To get an initial idea of how the similarity score distribution looks, first run MESS on your dataset using the default settings, specifying the input TSV file (-i/--input
), the output TSV file (-ot/--output_tsv
), and the output PDF file (-op/--output_pdf
). For example, using the provided example_input.tsv
(assuming MESS.py
is in your PATH
):
MESS.py -i example_input.tsv -ot output.tsv -op output.pdf
The output PDF should look something like the following:
- The dashed curve is the Kernel Density Estimate (KDE) of the similarity score distribution from your exam responses
- The solid line is the Probability Density Function (PDF) of the best-fit Exponential distribution
In its default settings, MESS fits the Exponential distribution PDF on the entirety of the similarity score KDE. However, as can be seen in the example above, outliers skew the best-fit Exponential distribution PDF, whereas we want to fit this theoretical distribution on a close-to-linear segment of the empirical similarity score KDE. Try to find a window in which the similarity score KDE is roughly linear, such as between 0.025 and 0.12 (shown in red) in the example dataset:
Rerun MESS, but this time, specify the minimum and maximum score for the regression (-rm/--reg_min
and -rM/--reg_max
, respectively).

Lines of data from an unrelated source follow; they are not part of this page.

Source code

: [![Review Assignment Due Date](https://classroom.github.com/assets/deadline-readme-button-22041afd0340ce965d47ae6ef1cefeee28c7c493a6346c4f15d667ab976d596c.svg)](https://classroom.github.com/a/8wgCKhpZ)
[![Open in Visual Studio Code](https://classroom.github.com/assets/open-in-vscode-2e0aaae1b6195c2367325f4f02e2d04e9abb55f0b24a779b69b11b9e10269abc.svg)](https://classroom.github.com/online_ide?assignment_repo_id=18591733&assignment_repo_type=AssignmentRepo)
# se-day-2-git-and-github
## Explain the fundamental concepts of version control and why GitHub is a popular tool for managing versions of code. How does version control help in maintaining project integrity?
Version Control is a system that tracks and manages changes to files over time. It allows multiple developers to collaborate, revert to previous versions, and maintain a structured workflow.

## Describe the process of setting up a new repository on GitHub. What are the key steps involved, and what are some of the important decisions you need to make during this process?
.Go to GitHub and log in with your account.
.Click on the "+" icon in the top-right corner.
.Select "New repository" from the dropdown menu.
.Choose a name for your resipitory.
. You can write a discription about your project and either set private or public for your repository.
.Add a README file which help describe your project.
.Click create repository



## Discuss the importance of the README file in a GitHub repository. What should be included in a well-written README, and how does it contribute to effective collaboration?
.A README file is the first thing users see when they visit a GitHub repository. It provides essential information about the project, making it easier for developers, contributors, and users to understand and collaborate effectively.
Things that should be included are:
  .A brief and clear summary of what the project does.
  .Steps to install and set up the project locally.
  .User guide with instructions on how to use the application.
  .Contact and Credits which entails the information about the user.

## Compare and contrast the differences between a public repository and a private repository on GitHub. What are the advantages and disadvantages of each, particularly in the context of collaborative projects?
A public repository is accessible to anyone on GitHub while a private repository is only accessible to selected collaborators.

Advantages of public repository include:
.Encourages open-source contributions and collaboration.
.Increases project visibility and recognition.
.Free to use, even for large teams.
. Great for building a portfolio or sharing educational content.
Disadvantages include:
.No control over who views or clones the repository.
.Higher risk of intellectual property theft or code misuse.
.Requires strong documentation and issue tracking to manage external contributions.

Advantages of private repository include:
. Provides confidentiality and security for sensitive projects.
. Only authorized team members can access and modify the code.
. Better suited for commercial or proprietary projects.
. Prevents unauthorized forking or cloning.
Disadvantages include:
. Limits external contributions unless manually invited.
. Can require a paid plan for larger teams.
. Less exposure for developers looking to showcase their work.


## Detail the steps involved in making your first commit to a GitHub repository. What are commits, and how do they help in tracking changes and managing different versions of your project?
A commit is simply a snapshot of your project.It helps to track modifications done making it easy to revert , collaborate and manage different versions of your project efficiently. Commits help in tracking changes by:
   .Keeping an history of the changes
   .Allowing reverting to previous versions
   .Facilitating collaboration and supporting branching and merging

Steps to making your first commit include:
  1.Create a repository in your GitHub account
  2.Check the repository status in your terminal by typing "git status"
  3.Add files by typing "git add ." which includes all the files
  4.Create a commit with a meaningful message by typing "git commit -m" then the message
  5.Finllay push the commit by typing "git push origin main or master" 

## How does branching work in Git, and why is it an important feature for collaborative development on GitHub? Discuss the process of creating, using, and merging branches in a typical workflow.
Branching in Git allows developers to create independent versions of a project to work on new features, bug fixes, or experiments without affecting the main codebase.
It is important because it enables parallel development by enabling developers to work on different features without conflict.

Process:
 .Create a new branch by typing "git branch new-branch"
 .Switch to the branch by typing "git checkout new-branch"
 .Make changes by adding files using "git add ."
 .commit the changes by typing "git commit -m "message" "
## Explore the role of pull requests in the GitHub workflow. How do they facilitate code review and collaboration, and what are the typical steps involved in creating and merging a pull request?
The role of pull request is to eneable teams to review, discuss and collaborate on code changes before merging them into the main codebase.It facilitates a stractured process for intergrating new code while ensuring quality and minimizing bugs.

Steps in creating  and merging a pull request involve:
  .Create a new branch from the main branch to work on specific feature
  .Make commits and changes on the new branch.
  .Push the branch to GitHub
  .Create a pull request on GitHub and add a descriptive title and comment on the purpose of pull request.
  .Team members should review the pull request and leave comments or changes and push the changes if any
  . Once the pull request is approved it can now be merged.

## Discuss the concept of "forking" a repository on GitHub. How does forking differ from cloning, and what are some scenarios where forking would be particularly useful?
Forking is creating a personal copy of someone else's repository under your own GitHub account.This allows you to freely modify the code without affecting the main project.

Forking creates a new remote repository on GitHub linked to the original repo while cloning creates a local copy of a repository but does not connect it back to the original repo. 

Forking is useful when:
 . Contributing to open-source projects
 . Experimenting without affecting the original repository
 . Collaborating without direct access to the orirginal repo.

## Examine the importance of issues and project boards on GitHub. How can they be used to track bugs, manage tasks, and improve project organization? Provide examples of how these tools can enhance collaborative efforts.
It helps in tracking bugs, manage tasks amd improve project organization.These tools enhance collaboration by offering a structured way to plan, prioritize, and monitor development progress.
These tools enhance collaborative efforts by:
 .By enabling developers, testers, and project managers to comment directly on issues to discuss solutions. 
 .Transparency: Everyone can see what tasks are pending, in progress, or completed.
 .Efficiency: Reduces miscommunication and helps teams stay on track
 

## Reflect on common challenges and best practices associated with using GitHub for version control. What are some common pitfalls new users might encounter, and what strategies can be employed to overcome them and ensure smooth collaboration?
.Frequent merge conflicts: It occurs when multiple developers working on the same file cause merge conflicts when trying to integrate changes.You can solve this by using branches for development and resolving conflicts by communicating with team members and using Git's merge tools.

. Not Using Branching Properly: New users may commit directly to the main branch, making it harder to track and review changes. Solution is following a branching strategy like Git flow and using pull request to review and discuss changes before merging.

For example, using the range [0.025, 0.12]:
MESS.py -i example_input.tsv -ot output_2.tsv -op output_2.pdf -rm 0.025 -rM 0.12
As can be seen, the best-fit Exponential distribution's PDF now aligns much more nicely with the near-linear segment of the empirical similarity score distribution's KDE:
You may need to keep iterating on this step until you are satisfied with the fit. Note that the regression only impacts the p-values (and thus corrected q-values): it does not impact the similarity scores themselves whatsoever.
Once you have found an appropriate range for the Exponential distribution regression, there are some optional adjustments you may want to perform.
While a MESS score and p-value is calculated for every pair of students, performing multiple significance tests will require Multiple Hypothesis Test Correction, and performing too many significance tests will reduce statistical power. The MESS scores at the left end of the distribution are not interesting, so including them in the significance tests reduces statistical power without any benefit. As such, MESS will only perform significance tests on the top k MESS scores.
By default, MESS will automatically detect a reasonable value of k. Specifically, it will search for the smallest MESS score x > median such that the MESS score histogram has a count of 0 at x, and it will perform statistical tests on all k MESS scores that are greater than x. Alternatively, you can provide a value of k via -nt/--num_tests
, which you will likely want to do if you find that the histogram has gaps earlier than you want to test (which is expected due to the long tail of the Exponential distribution).
By default, to compute corrected q-values from p-values, MESS will use the Benjamini-Hochberg Procedure. You can adjust this selection via -c/--correction
:
-
benjamini_hochberg
: Benjamini-Hochberg Procedure (default) -
bonferroni
: Bonferroni Correction -
none
: No Correction (q-values are equal to p-values)- This should only be used if you will be ignoring q-values entirely
Note that the selection of multiple hypothesis test correction technique will only impact the q-values in the output TSV file: the figure in the output PDF file will not be impacted.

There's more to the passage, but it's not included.